Participating in regular physical activity is also one of the most important steps towards fall prevention. Exercise does not have to be complicated. You do not need to go to your nearest Crossfit gym and learn how to throw hundreds of pounds around (unless you want to, in which case, more power to you). You can simply start a weekly routine that includes some combination of cardiovascular, strengthening, and balance activities. Low intensity cardiovascular activities could include walking, swimming, stationary bike, or elliptical. Ideally, most of these activities would involve standing to promote joint and bone health as well as balance. If walking makes you nervous, start in a controlled environment with flat surfaces and minimal tripping hazards. Strengthening can be as simple as practicing multiple repetitions of standing up from a chair and sitting back down, stepping up and down on your stairs at home, squatting, or bending over to pick-up an item and placing it back down. For those who thrive in a group setting or when following a specific exercise plan, there is no shortage of exercise classes or strengthening programs you can subscribe to or join. 

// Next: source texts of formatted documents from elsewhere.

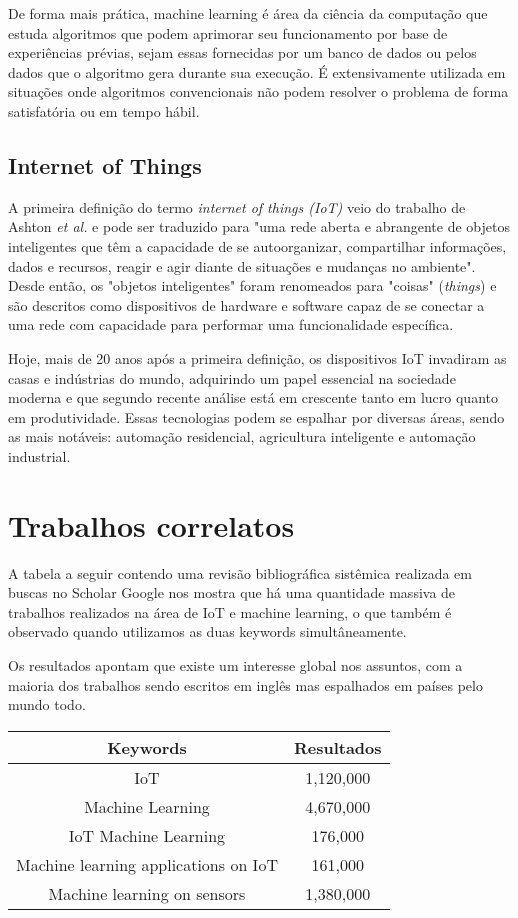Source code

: \documentclass[12pt]{article}
\begin{document}
De forma mais prática, machine learning é área da ciência da computação que estuda algoritmos que podem aprimorar seu funcionamento por base de experiências prévias, sejam essas fornecidas por um banco de dados ou pelos dados que o algoritmo gera durante sua execução. É extensivamente utilizada em situações onde algoritmos convencionais não podem resolver o problema de forma satisfatória ou em tempo hábil.

\subsection{Internet of Things}

A primeira definição do termo \emph{internet of things (IoT)} veio do trabalho de Ashton \emph{et al.} e pode ser traduzido para "uma rede aberta e abrangente de objetos inteligentes que têm a capacidade de se autoorganizar, compartilhar informações, dados e recursos, reagir e agir diante de situações e mudanças no ambiente". Desde então, os "objetos inteligentes" foram renomeados para "coisas" (\emph{things}) e são descritos como dispositivos de hardware e software capaz de se conectar a uma rede com capacidade para performar uma funcionalidade específica. 

Hoje, mais de 20 anos após a primeira definição, os dispositivos IoT invadiram as casas e indústrias do mundo, adquirindo um papel essencial na sociedade moderna e que segundo recente análise \cite{analisis} está em crescente tanto em lucro quanto em produtividade. Essas tecnologias podem se espalhar por diversas áreas, sendo as mais notáveis: automação residencial, agricultura inteligente e automação industrial.

\section{Trabalhos correlatos}

A tabela a seguir contendo uma revisão bibliográfica sistêmica realizada em buscas no Scholar Google nos mostra que há uma quantidade massiva de trabalhos realizados na área de IoT e machine learning, o que também é observado quando utilizamos as duas keywords simultâneamente.

Os resultados apontam que existe um interesse global nos assuntos, com a maioria dos trabalhos sendo escritos em inglês mas espalhados em países pelo mundo todo.

\begin{center}
    \begin{tabular}{ | c | c | }
    \hline
    Keywords & Resultados \\ 
    \hline
    IoT & 1,120,000 \\  
    \hline
    Machine Learning & 4,670,000 \\
    \hline
    IoT Machine Learning & 176,000 \\
    \hline
    Machine learning applications on IoT & 161,000 \\
    \hline
    Machine learning on sensors & 1,380,000 \\
    \hline
    \end{tabular}
\end{center}
\end{document}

So how can you know the extent of your fall risk? Many tests and measures have been developed specifically for assessing fall risk in older adults. Most of these should be performed with a certified professional to ensure safety. However, there are some simple informal tests you can do yourself. How difficult is it for you to stand up from the floor? How difficult is it for you to stand up from a chair without using your arms? Are you able to stand with one foot in front of the other with heel touching toe? Are you able to stand on one foot? These tests may not be perfect, but they can be effective in giving you a general idea of your own fall risk. If any of these are difficult for you, you may want to consider physical therapy to promote fall prevention and help ensure your own safety, health, and quality of life. 

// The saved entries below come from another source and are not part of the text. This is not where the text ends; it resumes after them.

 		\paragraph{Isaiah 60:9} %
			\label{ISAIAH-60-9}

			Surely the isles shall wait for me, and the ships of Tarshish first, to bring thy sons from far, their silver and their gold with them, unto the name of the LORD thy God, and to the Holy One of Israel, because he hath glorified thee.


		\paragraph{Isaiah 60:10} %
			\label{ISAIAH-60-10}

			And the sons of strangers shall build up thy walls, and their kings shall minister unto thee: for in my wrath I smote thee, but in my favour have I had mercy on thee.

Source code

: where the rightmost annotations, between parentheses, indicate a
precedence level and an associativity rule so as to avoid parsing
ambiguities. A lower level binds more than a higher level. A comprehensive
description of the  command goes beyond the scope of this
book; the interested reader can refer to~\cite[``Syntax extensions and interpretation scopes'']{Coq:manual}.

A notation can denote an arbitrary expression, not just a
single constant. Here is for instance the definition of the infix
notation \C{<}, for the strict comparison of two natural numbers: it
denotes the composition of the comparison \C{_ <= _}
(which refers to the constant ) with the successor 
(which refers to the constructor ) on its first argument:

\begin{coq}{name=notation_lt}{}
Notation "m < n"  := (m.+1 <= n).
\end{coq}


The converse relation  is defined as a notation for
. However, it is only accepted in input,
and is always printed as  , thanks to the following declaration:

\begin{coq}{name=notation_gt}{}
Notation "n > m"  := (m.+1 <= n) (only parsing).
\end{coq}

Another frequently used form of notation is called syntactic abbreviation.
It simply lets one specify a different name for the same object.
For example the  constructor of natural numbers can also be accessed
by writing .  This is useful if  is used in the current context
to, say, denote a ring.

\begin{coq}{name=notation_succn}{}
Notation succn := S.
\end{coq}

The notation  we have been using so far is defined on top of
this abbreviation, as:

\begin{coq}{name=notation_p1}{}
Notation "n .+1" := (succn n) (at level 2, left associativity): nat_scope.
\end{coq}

  1. Centers for Disease Control and Prevention. (n.d.-b). Older adult falls data. Centers for Disease Control and Prevention. https://www.cdc.gov/falls/data-research/index.html 
  2. Get the facts on falls prevention. Get the Facts on Falls Prevention. (n.d.). https://www.ncoa.org/article/get-the-facts-on-falls-prevention/ 
  3. Centers for Disease Control and Prevention. (n.d.). Facts about falls. Centers for Disease Control and Prevention. https://www.cdc.gov/falls/data-research/facts-stats/index.html 
  4. Cunningham C, O’ Sullivan R, Caserotti P, Tully MA. Consequences of physical inactivity in older adults: A systematic review of reviews and meta-analyses. Scand J Med Sci Sports. 2020 May;30(5):816-827. doi: 10.1111/sms.13616. Epub 2020 Feb 4. PMID: 32020713.
  5. Ha VT, Nguyen TN, Nguyen TX, Nguyen HTT, Nguyen TTH, Nguyen AT, Pham T, Vu HTT. Prevalence and Factors Associated with Falls among Older Outpatients. Int J Environ Res Public Health. 2021 Apr 12;18(8):4041. doi: 10.3390/ijerph18084041. PMID: 33921355; PMCID: PMC8070134.
  6. Ong MF, Soh KL, Saimon R, Wai MW, Mortell M, Soh KG. Fall prevention education to reduce fall risk among community-dwelling older persons: A systematic review. J Nurs Manag. 2021 Nov;29(8):2674-2688. doi: 10.1111/jonm.13434. Epub 2021 Aug 26. PMID: 34331491; PMCID: PMC9291009.